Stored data
:::
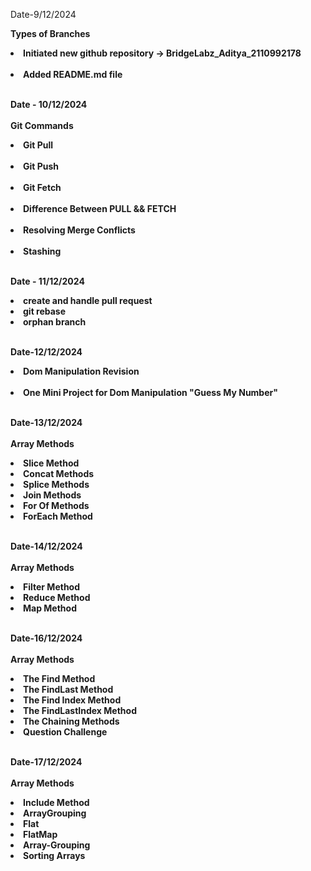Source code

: Date-9/12/2024

<strong>Types of Branches<strong>


<li>Initiated new github repository -> BridgeLabz_Aditya_2110992178</li></br>
<li>Added README.md file</li>
</br>

Date - 10/12/2024</br>
</br>
<strong>Git Commands</strong>

<li>Git Pull</li><br/>
<li>Git Push </li><br />
<li>Git Fetch</li><br />
<li>Difference Between PULL && FETCH</li><br />
<li>Resolving Merge Conflicts</li><br />
<li>Stashing</li><br />


Date - 11/12/2024
<li>create and handle pull request</li>
<li>git rebase</li>
<li>orphan branch</li>
</br>

Date-12/12/2024

<li>Dom Manipulation Revision</li><br/>
<li>One Mini Project for Dom Manipulation "Guess My Number"</li></br>

Date-13/12/2024 </br>
</br>
<strong>Array Methods</strong>
</br>
<li>Slice Method</li>
<li>Concat Methods</li>
<li>Splice Methods</li>
<li>Join Methods</li>
<li>For Of Methods</li>
<li>ForEach Method</li>
</br>


Date-14/12/2024</br>
</br>
<strong>Array Methods<strong>
<li>Filter Method</li>
<li>Reduce Method</li>
<li>Map Method</li>
</br>

Date-16/12/2024</br>
</br>
<strong>Array Methods<strong>
<li>The Find Method</li>
<li>The FindLast Method </li>
<li>The Find Index Method</li>
<li>The FindLastIndex Method</li>
<li>The Chaining Methods</li>
<li>Question Challenge</li>
</br>

Date-17/12/2024
</br>
</br>
<strong>Array Methods<strong>
</br>
<li>Include Method</li>
<li>ArrayGrouping</li>
<li>Flat</li>
<li>FlatMap</li>
<li>Array-Grouping</li>
<li>Sorting Arrays</li>
</br>





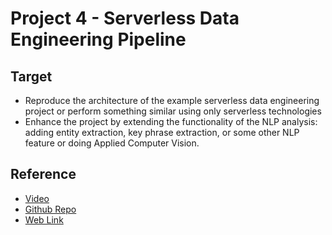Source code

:# Project 4 - Serverless Data Engineering Pipeline

## Target
- Reproduce the architecture of the example serverless data engineering project or perform something similar using only serverless technologies
- Enhance the project by extending the functionality of the NLP analysis: adding entity extraction, key phrase extraction, or some other NLP feature or doing Applied Computer Vision.

## Reference
- [Video](https://www.youtube.com/watch?v=zXxdbtamoa4)
- [Github Repo](https://github.com/noahgift/awslambda)
- [Web Link](https://aws.amazon.com/cn/blogs/china/lambda-serverless/)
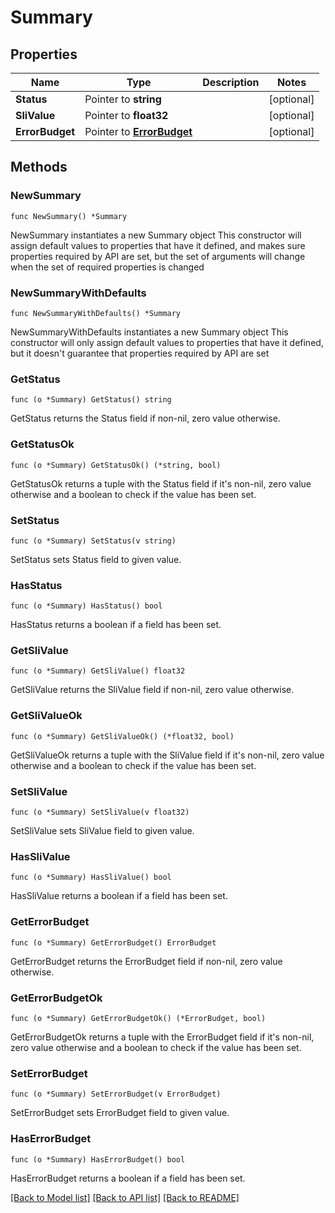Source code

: # Summary

## Properties

Name | Type | Description | Notes
------------ | ------------- | ------------- | -------------
**Status** | Pointer to **string** |  | [optional] 
**SliValue** | Pointer to **float32** |  | [optional] 
**ErrorBudget** | Pointer to [**ErrorBudget**](ErrorBudget.md) |  | [optional] 

## Methods

### NewSummary

`func NewSummary() *Summary`

NewSummary instantiates a new Summary object
This constructor will assign default values to properties that have it defined,
and makes sure properties required by API are set, but the set of arguments
will change when the set of required properties is changed

### NewSummaryWithDefaults

`func NewSummaryWithDefaults() *Summary`

NewSummaryWithDefaults instantiates a new Summary object
This constructor will only assign default values to properties that have it defined,
but it doesn't guarantee that properties required by API are set

### GetStatus

`func (o *Summary) GetStatus() string`

GetStatus returns the Status field if non-nil, zero value otherwise.

### GetStatusOk

`func (o *Summary) GetStatusOk() (*string, bool)`

GetStatusOk returns a tuple with the Status field if it's non-nil, zero value otherwise
and a boolean to check if the value has been set.

### SetStatus

`func (o *Summary) SetStatus(v string)`

SetStatus sets Status field to given value.

### HasStatus

`func (o *Summary) HasStatus() bool`

HasStatus returns a boolean if a field has been set.

### GetSliValue

`func (o *Summary) GetSliValue() float32`

GetSliValue returns the SliValue field if non-nil, zero value otherwise.

### GetSliValueOk

`func (o *Summary) GetSliValueOk() (*float32, bool)`

GetSliValueOk returns a tuple with the SliValue field if it's non-nil, zero value otherwise
and a boolean to check if the value has been set.

### SetSliValue

`func (o *Summary) SetSliValue(v float32)`

SetSliValue sets SliValue field to given value.

### HasSliValue

`func (o *Summary) HasSliValue() bool`

HasSliValue returns a boolean if a field has been set.

### GetErrorBudget

`func (o *Summary) GetErrorBudget() ErrorBudget`

GetErrorBudget returns the ErrorBudget field if non-nil, zero value otherwise.

### GetErrorBudgetOk

`func (o *Summary) GetErrorBudgetOk() (*ErrorBudget, bool)`

GetErrorBudgetOk returns a tuple with the ErrorBudget field if it's non-nil, zero value otherwise
and a boolean to check if the value has been set.

### SetErrorBudget

`func (o *Summary) SetErrorBudget(v ErrorBudget)`

SetErrorBudget sets ErrorBudget field to given value.

### HasErrorBudget

`func (o *Summary) HasErrorBudget() bool`

HasErrorBudget returns a boolean if a field has been set.


[[Back to Model list]](../README.md#documentation-for-models) [[Back to API list]](../README.md#documentation-for-api-endpoints) [[Back to README]](../README.md)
:::
__Problem details__.
Print the records again exactly, pictures excluded.

__Answer section__.
Source code

: Date-9/12/2024

<strong>Types of Branches<strong>


<li>Initiated new github repository -> BridgeLabz_Aditya_2110992178</li></br>
<li>Added README.md file</li>
</br>

Date - 10/12/2024</br>
</br>
<strong>Git Commands</strong>

<li>Git Pull</li><br/>
<li>Git Push </li><br />
<li>Git Fetch</li><br />
<li>Difference Between PULL && FETCH</li><br />
<li>Resolving Merge Conflicts</li><br />
<li>Stashing</li><br />


Date - 11/12/2024
<li>create and handle pull request</li>
<li>git rebase</li>
<li>orphan branch</li>
</br>

Date-12/12/2024

<li>Dom Manipulation Revision</li><br/>
<li>One Mini Project for Dom Manipulation "Guess My Number"</li></br>

Date-13/12/2024 </br>
</br>
<strong>Array Methods</strong>
</br>
<li>Slice Method</li>
<li>Concat Methods</li>
<li>Splice Methods</li>
<li>Join Methods</li>
<li>For Of Methods</li>
<li>ForEach Method</li>
</br>


Date-14/12/2024</br>
</br>
<strong>Array Methods<strong>
<li>Filter Method</li>
<li>Reduce Method</li>
<li>Map Method</li>
</br>

Date-16/12/2024</br>
</br>
<strong>Array Methods<strong>
<li>The Find Method</li>
<li>The FindLast Method </li>
<li>The Find Index Method</li>
<li>The FindLastIndex Method</li>
<li>The Chaining Methods</li>
<li>Question Challenge</li>
</br>

Date-17/12/2024
</br>
</br>
<strong>Array Methods<strong>
</br>
<li>Include Method</li>
<li>ArrayGrouping</li>
<li>Flat</li>
<li>FlatMap</li>
<li>Array-Grouping</li>
<li>Sorting Arrays</li>
</br>





Source code

:# Project 4 - Serverless Data Engineering Pipeline

## Target
- Reproduce the architecture of the example serverless data engineering project or perform something similar using only serverless technologies
- Enhance the project by extending the functionality of the NLP analysis: adding entity extraction, key phrase extraction, or some other NLP feature or doing Applied Computer Vision.

## Reference
- [Video](https://www.youtube.com/watch?v=zXxdbtamoa4)
- [Github Repo](https://github.com/noahgift/awslambda)
- [Web Link](https://aws.amazon.com/cn/blogs/china/lambda-serverless/)
Source code

: # Summary

## Properties

Name | Type | Description | Notes
------------ | ------------- | ------------- | -------------
**Status** | Pointer to **string** |  | [optional] 
**SliValue** | Pointer to **float32** |  | [optional] 
**ErrorBudget** | Pointer to [**ErrorBudget**](ErrorBudget.md) |  | [optional] 

## Methods

### NewSummary

`func NewSummary() *Summary`

NewSummary instantiates a new Summary object
This constructor will assign default values to properties that have it defined,
and makes sure properties required by API are set, but the set of arguments
will change when the set of required properties is changed

### NewSummaryWithDefaults

`func NewSummaryWithDefaults() *Summary`

NewSummaryWithDefaults instantiates a new Summary object
This constructor will only assign default values to properties that have it defined,
but it doesn't guarantee that properties required by API are set

### GetStatus

`func (o *Summary) GetStatus() string`

GetStatus returns the Status field if non-nil, zero value otherwise.

### GetStatusOk

`func (o *Summary) GetStatusOk() (*string, bool)`

GetStatusOk returns a tuple with the Status field if it's non-nil, zero value otherwise
and a boolean to check if the value has been set.

### SetStatus

`func (o *Summary) SetStatus(v string)`

SetStatus sets Status field to given value.

### HasStatus

`func (o *Summary) HasStatus() bool`

HasStatus returns a boolean if a field has been set.

### GetSliValue

`func (o *Summary) GetSliValue() float32`

GetSliValue returns the SliValue field if non-nil, zero value otherwise.

### GetSliValueOk

`func (o *Summary) GetSliValueOk() (*float32, bool)`

GetSliValueOk returns a tuple with the SliValue field if it's non-nil, zero value otherwise
and a boolean to check if the value has been set.

### SetSliValue

`func (o *Summary) SetSliValue(v float32)`

SetSliValue sets SliValue field to given value.

### HasSliValue

`func (o *Summary) HasSliValue() bool`

HasSliValue returns a boolean if a field has been set.

### GetErrorBudget

`func (o *Summary) GetErrorBudget() ErrorBudget`

GetErrorBudget returns the ErrorBudget field if non-nil, zero value otherwise.

### GetErrorBudgetOk

`func (o *Summary) GetErrorBudgetOk() (*ErrorBudget, bool)`

GetErrorBudgetOk returns a tuple with the ErrorBudget field if it's non-nil, zero value otherwise
and a boolean to check if the value has been set.

### SetErrorBudget

`func (o *Summary) SetErrorBudget(v ErrorBudget)`

SetErrorBudget sets ErrorBudget field to given value.

### HasErrorBudget

`func (o *Summary) HasErrorBudget() bool`

HasErrorBudget returns a boolean if a field has been set.


[[Back to Model list]](../README.md#documentation-for-models) [[Back to API list]](../README.md#documentation-for-api-endpoints) [[Back to README]](../README.md)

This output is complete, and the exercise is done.